Le leader insoumis et la cheffe de file des députés RN relayent ainsi une hypothèse émise par le constitutionnaliste Benjamin Morel sur le même réseau social : la lettre rectificative «est soumise à la même procédure que le projet de loi (étude d’impact, avis du Conseil d’Etat, conseil des ministres). Mais, différence fondamentale, si le PLFSS originel était appliqué par ordonnance, il comprendrait alors la suspension de la réforme des retraites.»

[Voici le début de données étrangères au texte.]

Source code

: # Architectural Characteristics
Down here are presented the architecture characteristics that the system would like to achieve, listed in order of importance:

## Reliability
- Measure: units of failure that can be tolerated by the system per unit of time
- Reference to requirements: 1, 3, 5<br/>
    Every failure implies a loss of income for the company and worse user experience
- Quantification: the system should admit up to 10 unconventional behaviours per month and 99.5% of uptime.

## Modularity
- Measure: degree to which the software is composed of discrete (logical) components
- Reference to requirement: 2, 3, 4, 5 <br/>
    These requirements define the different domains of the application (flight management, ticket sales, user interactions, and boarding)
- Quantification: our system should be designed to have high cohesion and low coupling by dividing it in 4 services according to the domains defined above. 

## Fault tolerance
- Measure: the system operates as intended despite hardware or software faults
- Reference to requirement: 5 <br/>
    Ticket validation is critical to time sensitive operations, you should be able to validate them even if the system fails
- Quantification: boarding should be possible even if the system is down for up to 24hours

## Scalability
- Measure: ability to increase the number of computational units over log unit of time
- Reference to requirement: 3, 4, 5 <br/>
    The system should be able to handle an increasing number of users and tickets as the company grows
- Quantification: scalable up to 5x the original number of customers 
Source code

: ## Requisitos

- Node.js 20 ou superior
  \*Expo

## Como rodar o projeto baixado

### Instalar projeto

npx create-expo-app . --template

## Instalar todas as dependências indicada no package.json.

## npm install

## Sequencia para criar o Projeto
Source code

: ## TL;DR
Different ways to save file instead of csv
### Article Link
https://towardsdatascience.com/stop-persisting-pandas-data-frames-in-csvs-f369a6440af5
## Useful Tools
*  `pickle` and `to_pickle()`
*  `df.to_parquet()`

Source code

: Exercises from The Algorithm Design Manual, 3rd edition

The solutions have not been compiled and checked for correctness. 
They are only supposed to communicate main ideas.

Cinquante jours pour faire tenir les débats
Le PLFSS ainsi amendé, il y aurait de quoi rassurer la députée d’extrême droite, qui craint un passage en force du gouvernement par un recours aux ordonnances, sans les éventuelles modifications des parlementaires, selon son entourage. A ce stade, la suspension de la réforme doit passer par un amendement gouvernemental. S’il était adopté, il faudrait encore que le PLFSS dans son intégralité soit approuvé au Parlement, avant le 50e jour d’examen.
Budget 2026
Si ce délai expirait sans que le Parlement ne se soit prononcé, le gouvernement pourrait théoriquement faire passer le projet de loi par ordonnances, hypothèse sans précédent sous la Ve République, et qui risque de l’exposer à une motion de censure spontanée.

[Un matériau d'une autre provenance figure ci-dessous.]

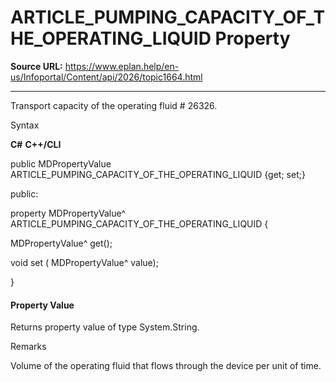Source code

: # ARTICLE_PUMPING_CAPACITY_OF_THE_OPERATING_LIQUID Property

**Source URL:** https://www.eplan.help/en-us/Infoportal/Content/api/2026/topic1664.html

---

Transport capacity of the operating fluid # 26326.

Syntax

**C#**
**C++/CLI**


public MDPropertyValue ARTICLE_PUMPING_CAPACITY_OF_THE_OPERATING_LIQUID {get; set;}

public:

property MDPropertyValue^ ARTICLE_PUMPING_CAPACITY_OF_THE_OPERATING_LIQUID {

   MDPropertyValue^ get();

   void set (    MDPropertyValue^ value);

}


#### Property Value

Returns property value of type System.String.

Remarks

Volume of the operating fluid that flows through the device per unit of time.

Plusieurs parlementaires d’oppositions, et des sources au sein de l’exécutif, estiment que dans cette hypothèse, c’est le projet de loi initial qui serait alors retranscrit dans les ordonnances, amputé donc d’un éventuel amendement de suspension de la réforme des retraites.

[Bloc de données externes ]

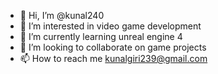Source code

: - 👋 Hi, I’m @kunal240
- 👀 I’m interested in video game development
- 🌱 I’m currently learning unreal engine 4
- 💞️ I’m looking to collaborate on game projects
- 📫 How to reach me kunalgiri239@gmail.com

<!---
kunal240/kunal240 is a ✨ special ✨ repository because its `README.md` (this file) appears on your GitHub profile.
You can click the Preview link to take a look at your changes.
--->
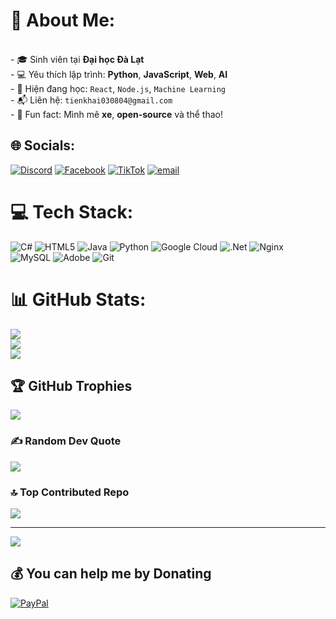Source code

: # 💫 About Me:
<br> - 🎓 Sinh viên tại **Đại học Đà Lạt**  <br>- 💻 Yêu thích lập trình: **Python**, **JavaScript**, **Web**, **AI**<br>- 🌱 Hiện đang học: `React`, `Node.js`, `Machine Learning`<br>- 📬 Liên hệ: `tienkhai030804@gmail.com`<br>- 🎉 Fun fact: Mình mê **xe**, **open-source** và thể thao!


## 🌐 Socials:
[![Discord](https://img.shields.io/badge/Discord-%237289DA.svg?logo=discord&logoColor=white)](https://discord.gg/intekaih) [![Facebook](https://img.shields.io/badge/Facebook-%231877F2.svg?logo=Facebook&logoColor=white)](https://facebook.com/inte.kaih.384) [![TikTok](https://img.shields.io/badge/TikTok-%23000000.svg?logo=TikTok&logoColor=white)](https://tiktok.com/@inte.kaih.384) [![email](https://img.shields.io/badge/Email-D14836?logo=gmail&logoColor=white)](mailto:tienkhai030804@gmail.com) 

# 💻 Tech Stack:
![C#](https://img.shields.io/badge/c%23-%23239120.svg?style=plastic&logo=csharp&logoColor=white) ![HTML5](https://img.shields.io/badge/html5-%23E34F26.svg?style=plastic&logo=html5&logoColor=white) ![Java](https://img.shields.io/badge/java-%23ED8B00.svg?style=plastic&logo=openjdk&logoColor=white) ![Python](https://img.shields.io/badge/python-3670A0?style=plastic&logo=python&logoColor=ffdd54) ![Google Cloud](https://img.shields.io/badge/GoogleCloud-%234285F4.svg?style=plastic&logo=google-cloud&logoColor=white) ![.Net](https://img.shields.io/badge/.NET-5C2D91?style=plastic&logo=.net&logoColor=white) ![Nginx](https://img.shields.io/badge/nginx-%23009639.svg?style=plastic&logo=nginx&logoColor=white) ![MySQL](https://img.shields.io/badge/mysql-4479A1.svg?style=plastic&logo=mysql&logoColor=white) ![Adobe](https://img.shields.io/badge/adobe-%23FF0000.svg?style=plastic&logo=adobe&logoColor=white) ![Git](https://img.shields.io/badge/git-%23F05033.svg?style=plastic&logo=git&logoColor=white)
# 📊 GitHub Stats:
![](https://github-readme-stats.vercel.app/api?username=intekaih&theme=neon&hide_border=false&include_all_commits=false&count_private=false)<br/>
![](https://nirzak-streak-stats.vercel.app/?user=intekaih&theme=neon&hide_border=false)<br/>
![](https://github-readme-stats.vercel.app/api/top-langs/?username=intekaih&theme=neon&hide_border=false&include_all_commits=false&count_private=false&layout=compact)

## 🏆 GitHub Trophies
![](https://github-profile-trophy.vercel.app/?username=intekaih&theme=neon&no-frame=false&no-bg=true&margin-w=4)

### ✍️ Random Dev Quote
![](https://quotes-github-readme.vercel.app/api?type=horizontal&theme=tokyonight)

### 🔝 Top Contributed Repo
![](https://github-contributor-stats.vercel.app/api?username=intekaih&limit=5&theme=neon&combine_all_yearly_contributions=true)

---
[![](https://visitcount.itsvg.in/api?id=intekaih&icon=2&color=10)](https://visitcount.itsvg.in)

  ## 💰 You can help me by Donating
  [![PayPal](https://img.shields.io/badge/PayPal-00457C?style=for-the-badge&logo=paypal&logoColor=white)](https://paypal.me/intekaih) 

  
<!-- Proudly created with GPRM ( https://gprm.itsvg.in ) -->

Contacté par l’AFP, Benjamin Morel note toutefois auprès de l’AFP qu’«on n’a pas de recul» sur l’utilisation de la lettre rectificative. «On ne sait même pas si un juge est compétent» quant à l’application des ordonnances. L’universitaire pose d’ailleurs une autre possibilité qui viendrait relativiser l’utilité de ce dispositif : même si le gouvernement retranscrit dans les ordonnances une version amendée du teste, celle retenue, dans le cas où les débats s’enlisent à l’Assemblée, pourrait être issue du Sénat. Or, la chambre haute, dominée par la droite, est majoritairement hostile à la suspension de la réforme des retraites.